The loss function links the attacker’s detected box to the target’s predicted box, and the attacker’s own predicted box to the target’s actual detection, producing a trajectory that maximizes ID assignment confusion.
Figure 5: Adversarial loss: attacker’s movement simultaneously aligns its detected/predicted bounding boxes with those of the target.
Universal Adversarial Maneuvers
To demonstrate real-world feasibility for human adversaries lacking precise control, the work abstracts optimized physical trajectories into two universal adversarial maneuvers (UAMs):
- Go-and-Stop: Attacker starts behind target, accelerates to approach, then abruptly decelerates once close, causing Kalman filter prediction to overshoot and swap IDs.
- Stop-and-Go: Attacker starts ahead, moves towards target’s future path, then accelerates as target passes, again inducing ID assignment reversal.
These heuristics were validated both in simulation and physical trials.

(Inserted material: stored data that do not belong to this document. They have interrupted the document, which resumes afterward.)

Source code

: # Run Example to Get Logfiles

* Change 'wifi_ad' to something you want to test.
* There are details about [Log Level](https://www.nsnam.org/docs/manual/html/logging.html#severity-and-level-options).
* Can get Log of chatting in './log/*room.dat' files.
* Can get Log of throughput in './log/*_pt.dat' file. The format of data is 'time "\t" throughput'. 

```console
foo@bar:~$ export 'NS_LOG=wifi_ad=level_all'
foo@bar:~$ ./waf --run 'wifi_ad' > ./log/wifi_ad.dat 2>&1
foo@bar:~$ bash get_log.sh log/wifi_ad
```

Figure 6: Example of Go-and-Stop UAM when the attacker starts behind the target.
Figure 7: Visualization of adversarial trajectories—bounding box centers showing common patterns for successful attacks.
Experimental Results
Simulation (CARLA)
White-box attacks against SORT achieved a 100% success rate; transferability to ByteTrack, OC-SORT, Deep OC-SORT, BoT-SORT, and StrongSORT yields success rates between 74% and 93% for pedestrian surveillance, with similarly high rates for AD scenarios. For UAMs executed by human adversaries, attack success rates reached 45% in real-world settings.
Real-World Experiments
Human subjects performed UAMs in pedestrian surveillance and AD scenarios (with both similar and distinct attires for attacker/target), achieving substantial attack rates on most MOT models—especially those lacking robust appearance (ReID) integration.


Figure 8: Real-world vehicle surveillance: examples of successful ID-Transfer attacks.


Figure 9: MOT frame before attack; IDs correctly assigned prior to adversarial trajectory.
Impact and Implications
The transferability to black-box MOT models is attributed to shared design principles (linear motion prediction and bipartite matching), suggesting systemic vulnerability across tracking-by-detection MOTs. Appearance-based association (ReID) can mitigate, but does not eliminate, susceptibility—especially when bounding boxes overlap or appearance features are ambiguous.
These findings have significant implications:
- Safety-Critical Systems: AD trajectory prediction can be subverted without direct OD attacks, risking improper vehicle planning and control decisions.
- Surveillance: Attacker can evade identification or incriminate benign targets through physical maneuvers.
- MOT Robustness: The reliance on linear motion prediction and insufficiently adaptive association exposes MOT systems to attacks that are physically realizable, even by non-expert adversaries.
Countermeasures and Future Work
Potential defenses include:
- More expressive, adaptive motion prediction models (Extended Kalman Filter, Particle Filter).
- Robust appearance features with improved update mechanisms to minimize cross-contamination.
- Multi-modal association measures combining motion, appearance, and spatial-temporal context.
- Anomaly detection on motion patterns, flagging excessive non-linearity.
Further research should aim to realize physical white-box attacks in real systems, evaluate the impact of execution errors, and design comprehensive MOT robustness benchmarks against physical attacks.
Conclusion
This paper presents the first physical, online ID-Transfer attack against MOT systems, fundamentally exploiting the association phase rather than OD. High attack success rates in simulation and physical trials underscore the under-recognized weaknesses of tracking-by-detection MOTs. The demonstrated universal adversarial maneuvers show that even human agents can effectively induce severe tracking errors, necessitating improved defense mechanisms in MOT systems for safety-critical applications.